-- Opening Marker --

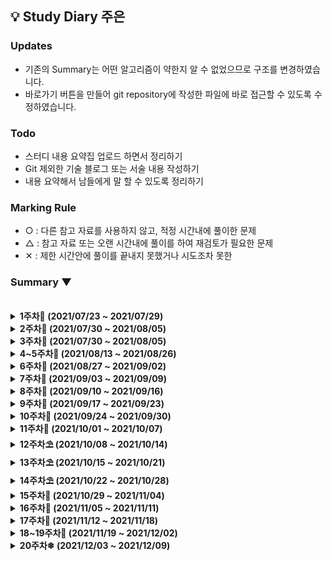 ## 💡 Study Diary 주은  

### Updates
- 기존의 Summary는 어떤 알고리즘이 약한지 알 수 없었으므로 구조를 변경하였습니다.
- 바로가기 버튼을 만들어 git repository에 작성한 파일에 바로 접근할 수 있도록 수정하였습니다.

### Todo
- 스터디 내용 요약집 업로드 하면서 정리하기
- Git 제외한 기술 블로그 또는 서술 내용 작성하기
- 내용 요약해서 남들에게 말 할 수 있도록 정리하기

### Marking Rule
- ○ : 다른 참고 자료를 사용하지 않고, 적정 시간내에 풀이한 문제
- △ : 참고 자료 또는 오랜 시간내에 풀이를 하여 재검토가 필요한 문제 
- ✕ : 제한 시간안에 풀이를 끝내지 못했거나 시도조차 못한 


### Summary ▼
<br />

<details markdown="1">
<summary><strong> 1주차🌱 (2021/07/23 ~ 2021/07/29)</strong></summary>
<br>
<br>

|     날짜     |                             내용                             | Repo| 정리글 |
| :----------: | :----------------------------------------------------------: | :----: | :----: |
|**7/23(금)**|1단계[[10171]](https://www.acmicpc.net/problem/10171)  1단계[[10718]](https://www.acmicpc.net/problem/10718)   1단계[[2557]](https://www.acmicpc.net/problem/2557)|
|**7/24(토)**||
|**7/25(일)**|2단계[[2884]](https://www.acmicpc.net/problem/2884)   3단계[[2739]](https://www.acmicpc.net/problem/2739)   4단계[[10952]](https://www.acmicpc.net/problem/10952)|
|**7/26(월)**|5단계[[10818]](https://www.acmicpc.net/problem/10818)    6단계[[4673]](https://www.acmicpc.net/problem/4673)    7단계[[11654]](https://www.acmicpc.net/problem/11654)    8단계[2869](https://www.acmicpc.net/problem/2869)   12단계[[2750]](https://www.acmicpc.net/problem/2750)|
|**7/27(화)**|9단계[[1978]](https://www.acmicpc.net/problem/1978) 10단계[[10872]](https://www.acmicpc.net/problem/10872) 11단계[[7568]](https://www.acmicpc.net/problem/7568)|
|**7/28(수)**|14단계[[15649]](https://www.acmicpc.net/problem/15649)[[15650]](https://www.acmicpc.net/problem/15650)|
|**7/29(목)**|15단계[[1003]](https://www.acmicpc.net/problem/1003) 16단계[[11047]](https://www.acmicpc.net/problem/11047)  17단계[[5086]](https://www.acmicpc.net/problem/5086)| 

<br>

</details>



<details markdown="1">
<summary><strong> 2주차🌱 (2021/07/30 ~ 2021/08/05)</strong></summary>
<br>
<br>

|     날짜     |                             내용                             | 정리글 |
| :----------: | :----------------------------------------------------------: | :----: |
|**7/30(금)**|18단계[[9012]](https://www.acmicpc.net/problem/9012) ?단계[[1629]](https://www.acmicpc.net/problem/1629) ?단계[[10830]](https://www.acmicpc.net/problem/10830) 20단계[[11444]](https://www.acmicpc.net/problem/11444)|
|**7/31(토)**||
|**8/1(일)**||  
|**8/2(월)**|보충수업|
|**8/3(화)**|[[Programmers_LV2_문자열압축](https://programmers.co.kr/learn/courses/30/lessons/60057)] 구현중<br>+ SSAFICIAL 회의| 
|**8/4(수)**|SWEXPERT 과제|
|**8/5(목)**|[[Programmers_LV2_문자열압축](https://programmers.co.kr/learn/courses/30/lessons/60057)] 구현중<br>+ [[Programmers_LV2_순위검색](https://programmers.co.kr/learn/courses/30/lessons/72412?language=kotlin)] 구현중<br>+ 보충 |

<br>
</details>

<details markdown="1">
<summary><strong> 3주차🌱 (2021/07/30 ~ 2021/08/05)</strong></summary>
<br>
<br>

|     날짜     |                             내용                             | 정리글 |
| :----------: | :----------------------------------------------------------: | :----: |
|**8/6(금)**|[[Programmers_LV3_네트워크](https://programmers.co.kr/learn/courses/30/lessons/43162)]|
|**8/7(토)**||
|**8/8(일)**||
|**8/9(월)**|BOJ [[2504]](https://www.acmicpc.net/problem/2504) 풀이중 BOJ[[1966]](https://www.acmicpc.net/problem/1966)|
|**8/10(화)**|[[Programmers_LV1_체육복](https://programmers.co.kr/learn/courses/30/lessons/42862)] [[BOJ_1012_유기농배추]](https://www.acmicpc.net/problem/1012)|
|**8/11(수)**|[[BOJ_7576_토마토]](https://www.acmicpc.net/problem/7576)|
|**8/12(목)**|[[BOJ_2589_보물섬]](https://www.acmicpc.net/problem/2589)|

<br>
</details>

<details markdown="1">
<summary><strong> 4~5주차🌱 (2021/08/13 ~ 2021/08/26)</strong></summary>
<br>
<br>

|     날짜     |                             내용                             | 정리글 |
| :----------: | :----------------------------------------------------------: | :----: |
|**8/13(금)**||
|**8/14(토)**||
|**8/15(일)**||
|**8/16(월)**|[[Programmers_LV1_키패드](https://programmers.co.kr/learn/courses/30/lessons/67256)]|
|**8/17(화)**||
|**8/11(수)**|[[BOJ_11279_최대힙]](https://www.acmicpc.net/problem/11279)|
|**8/12~24**|알고리즘 기초 공부 + 자격증 준비 + 졸업 + 백신접종 + Vue...|
|**8/25(수)**|[[BOJ_21275_폰호석만]](https://www.acmicpc.net/problem/21275)|
|**8/26(목)**||

<br>
</details>


<details markdown="1">
<summary><strong> 6주차🌱 (2021/08/27 ~ 2021/09/02)</strong></summary>
<br>
<br>

|     날짜     |                             내용                             | 정리글 |
| :----------: | :----------------------------------------------------------: | :----: |
|**8/27(금)**||
|**8/28(토)**||
|**8/29(일)**||
|**8/30(월)**||
|**8/31(화)**||
|**9/1(수)**|[[BOJ_1915_가장큰정사각형](https://www.acmicpc.net/problem/1915)]|
|**9/2(목)**|[[BOJ_21608_상어초등학교](https://www.acmicpc.net/problem/21608)] nullpoint|

<br>
</details>

<details markdown="1">
<summary><strong> 7주차🌱 (2021/09/03 ~ 2021/09/09)</strong></summary>
<br>
<br>

|     날짜     |                             내용                             | 정리글 |
| :----------: | :----------------------------------------------------------: | :----: |
|**9/3(금)**|[[BOJ_20922_겹치는건싫어](https://www.acmicpc.net/problem/20922)]|
|**9/4(토)**|[[BOJ_21608_상어초등학교](https://www.acmicpc.net/problem/21608)] 맞았습니다! (feat.도연님)|
|**9/5(일)**||
|**9/6(월)**||
|**9/7(화)**|[[BOJ_15686_치킨배달](https://www.acmicpc.net/problem/15686)]|
|**9/8(수)**|[[BOJ_16234_인구이동](https://www.acmicpc.net/problem/16234)]<br>[[BOJ_13023_ABCDE](https://www.acmicpc.net/problem/13023)]|
|**9/9(목)**||

<br>
</details>


<details markdown="1">
<summary><strong> 8주차🌲 (2021/09/10 ~ 2021/09/16)</strong></summary>
<br>
<br>

|     날짜     |                             내용                             | 정리글 |
| :----------: | :----------------------------------------------------------: | :----: |
|**9/10(금)**|[[BOJ_2630_색종이만들기](https://www.acmicpc.net/problem/2630)]||
|**9/11(토)**|카카오||
|**9/12(일)**|네이버웹툰, 넥슨||
|**9/13(월)**|||
|**9/14(화)**|[[BOJ_2374_같은수로만들기](https://www.acmicpc.net/problem/2374)]||
|**9/15(수)**|||
|**9/16(목)**|||

<br>
</details>

<details markdown="1">
<summary><strong> 9주차🌲 (2021/09/17 ~ 2021/09/23)</strong></summary>
<br>
<br>

|     날짜     |                             내용                             | 정리글 |
| :----------: | :----------------------------------------------------------: | :----: |
|**9/17(금)**|||
|**9/18(토)**|||
|**9/19(일)**|||
|**9/20(월)**|||
|**9/21(화)**|||
|**9/22(수)**|[[BOJ_16916_부분문자열](https://www.acmicpc.net/problem/16916)]||
|**9/23(목)**|[[BOJ_7662_이중우선순위큐](https://www.acmicpc.net/problem/7662)]||

<br>
</details>


<details markdown="1">
<summary><strong> 10주차🌲 (2021/09/24 ~ 2021/09/30)</strong></summary> 
<br>
<br>

|     날짜     |                             내용                             | 정리글 |
| :----------: | :----------------------------------------------------------: | :----: |
|**9/24(금)**|||
|**9/25(토)**|||
|**9/26(일)**|||
|**9/27(월)**|||
|**9/28(화)**|||
|**9/29(수)**|[[BOJ_1747_소수&팰린드롬](https://www.acmicpc.net/problem/1747)]||
|**9/30(목)**|||

<br>
</details>

<details markdown="1">
<summary><strong> 11주차🌲 (2021/10/01 ~ 2021/10/07)</strong></summary> 
<br>
<br>

|     날짜     |                             내용                             | 정리글 |
| :----------: | :----------------------------------------------------------: | :----: |
|**10/1(금)**|||
|**10/2(토)**|[[BOJ_21317_징검다리건너기](https://www.acmicpc.net/problem/21317)]||
|**10/3(일)**|[[BOJ_1715_카드정렬하기](https://www.acmicpc.net/problem/1715)]||
|**10/4(월)**|[[BOJ_10942_팰린드롬?](https://www.acmicpc.net/problem/10942)]||
|**10/5(화)**|[[BOJ_4256_트리](https://www.acmicpc.net/problem/4256)]||
|**10/6(수)**|[[BOJ_1874_스택수열](https://www.acmicpc.net/problem/1874)]||
|**10/7(목)**|||

<br>
</details>

<details markdown="1">
<summary><strong> 12주차⛱ (2021/10/08 ~ 2021/10/14)</strong></summary> 
<br>
<br>

|     날짜     |                             내용                             | 정리글 |
| :----------: | :----------------------------------------------------------: | :----: |
|**10/8(금)**|||
|**10/9(토)**|||
|**10/10(일)**|||
|**10/11(월)**|||
|**10/12(화)**|||
|**10/13(수)**|[[BOJ_16932_모양만들기](https://www.acmicpc.net/problem/16932)]||
|**10/14(목)**|[[BOJ_1806_부분합](https://www.acmicpc.net/problem/1806)]||

<br>
</details>

<details markdown="1">
<summary><strong> 13주차⛱ (2021/10/15 ~ 2021/10/21)</strong></summary> 
<br>
<br>

|     날짜     |                             내용                             | 정리글 |
| :----------: | :----------------------------------------------------------: | :----: |
|**10/15(금)**|||
|**10/16(토)**|||
|**10/17(일)**|||
|**10/18(월)**|||
|**10/19(화)**|||
|**10/20(수)**|||
|**10/21(목)**|||

<br>
</details>

<details markdown="1">
<summary><strong> 14주차⛱ (2021/10/22 ~ 2021/10/28)</strong></summary> 
<br>
<br>

|     날짜     |                             내용                             | 정리글 |
| :----------: | :----------------------------------------------------------: | :----: |
|**10/22(금)**|||
|**10/23(토)**|||
|**10/24(일)**|||
|**10/25(월)**|||
|**10/26(화)**|[[BOJ_14500_테트로미노](https://www.acmicpc.net/problem/14500)]<br>[[BOJ_1477_휴게소세우기_포기](https://www.acmicpc.net/problem/1477)]||
|**10/27(수)**|[[BOJ_17144_미세먼지안녕](https://www.acmicpc.net/problem/17144)]||
|**10/28(목)**|||

<br>
</details>

<details markdown="1">
<summary><strong> 15주차🍂 (2021/10/29 ~ 2021/11/04)</strong></summary> 
<br>
<br>

|     날짜     |                             내용                             | 정리글 |
| :----------: | :----------------------------------------------------------: | :----: |
|**10/29(금)**|||
|**10/30(토)**|||
|**10/31(일)**|||
|**11/01(월)**|||
|**11/02(화)**|[[BOJ_14500_테트로미노](https://www.acmicpc.net/problem/14500)]<br>[[BOJ_1477_휴게소세우기_포기](https://www.acmicpc.net/problem/1477)]||
|**11/03(수)**|[[BOJ_17144_미세먼지안녕](https://www.acmicpc.net/problem/17144)]||
|**11/04(목)**|||

<br>
</details>

<details markdown="1">
<summary><strong> 16주차🍂 (2021/11/05 ~ 2021/11/11)</strong></summary> 
<br>
<br>

| 레벨 |     문제     |                             내용                             | 수행 | 바로가기 |
| :----: | :----------: | :----------------------------------------------------------: | :----: | :----: |
|골드5|[[BOJ_2493_탑](https://www.acmicpc.net/problem/2493)]|자료 구조, 스택| ○ |[클릭](./BOJ/2493_탑.kt)|
|골드4|[[BOJ_17255_N으로만들기](https://www.acmicpc.net/problem/17255)]|자료 구조, 백트래킹, 트리를 사용한 집합과 맵| △ |[클릭](./BOJ/17255_N으로만들기.kt)|
|골드5|[[BOJ_14675_단절점과단절선](https://www.acmicpc.net/problem/14675)]|그래프 이론, 트리| △ |[클릭](./BOJ/14675_단절점과단절선.kt)|

<br>
</details>


<details markdown="1">
<summary><strong> 17주차🍁 (2021/11/12 ~ 2021/11/18)</strong></summary> 
<br>
<br>

| 레벨 |     문제     |                             내용                             | 수행 | 바로가기 |
| :----: | :----------: | :----------------------------------------------------------: | :----: | :----: |
|골드5|[[BOJ_12865_평범한배낭](https://www.acmicpc.net/problem/12865)]|다이나믹 프로그래밍, 배낭문제| △ |[클릭](./BOJ/12865_평범한배낭.kt)|
|골드4|[[BOJ_15961_회전초밥](https://www.acmicpc.net/problem/15961)]|두 포인터, 슬라이딩 윈도우| ✕ |[클릭](./BOJ/15961_회전초밥.kt)|
|골드3|[[BOJ_2109_순회강연](https://www.acmicpc.net/problem/2109)]|자료 구조, 그리디 알고리즘, 정렬, 우선순위 큐| △ |[클릭](./BOJ/2109_순회강연.kt)|

<br>
</details>

<details markdown="1">
<summary><strong> 18~19주차🍁 (2021/11/19 ~ 2021/12/02)</strong></summary> 
<br>
<br>

| 레벨 |     문제     |                             내용                             | 수행 | 바로가기 |
| :----: | :----------: | :----------------------------------------------------------: | :----: | :----: |
|골드2|[[BOJ_12100_2048(Easy)](https://www.acmicpc.net/problem/12100)]|구현,브루트포스 알고리즘,시뮬레이션,백트래킹| △ |[클릭](./BOJ/12100_2048(Easy).kt)|
|골드4|[[BOJ_17141_연구소2](https://www.acmicpc.net/problem/17141)]|그래프이론, 그래프탐색, 브루트포스 알고리즘, 너비우선탐색| ○ |[클릭](./BOJ/17141_연구소2.kt)|
|골드3|[[BOJ_14391_종이조각](https://www.acmicpc.net/problem/14391)]|브루트포스 알고리즘, 비트마스킹| △ |[클릭](./BOJ/14391_종이조각.kt)|

<br>
</details>

<details markdown="1">
<summary><strong> 20주차❄ (2021/12/03 ~ 2021/12/09)</strong></summary> 
<br>
<br>

| 레벨 |     문제     |                             내용                             | 수행 | 바로가기 |
| :----: | :----------: | :----------------------------------------------------------: | :----: | :----: |
|골드4|[[BOJ_16235_나무재테크](https://www.acmicpc.net/problem/16235)]|구현, 시뮬레이션| ○ |[클릭](./BOJ/16235_나무재테크.kt)|
|골드4|[[BOJ_10830_행렬제곱](https://www.acmicpc.net/problem/10830)]|수학, 분할 정복, 분할 정복을 이용한 거듭제곱, 선형대수학| ○ |[클릭](./BOJ/10830_행렬제곱(2).kt)|
|골드2|[[BOJ_1561_놀이공원](https://www.acmicpc.net/problem/1561)]|이분 탐색, 매개 변수 탐색| ✕ |[클릭](./BOJ/1561_놀이공원.kt)|
|실버4|[[BOJ_1920_수찾기](https://www.acmicpc.net/problem/1920)]|이분 탐색| ○ |[클릭](./BOJ/1920_수찾기.kt)|
|실버3|[[BOJ_1654_랜선자르기](https://www.acmicpc.net/problem/1654)]|이분 탐색| ○ |[클릭](./BOJ/1654_랜선자르기.kt)|


<br>
</details>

-- Closing Marker --

*Required work*
The expected answer is one number: how many lines above contain "courses".

*Solution to this exercise*
5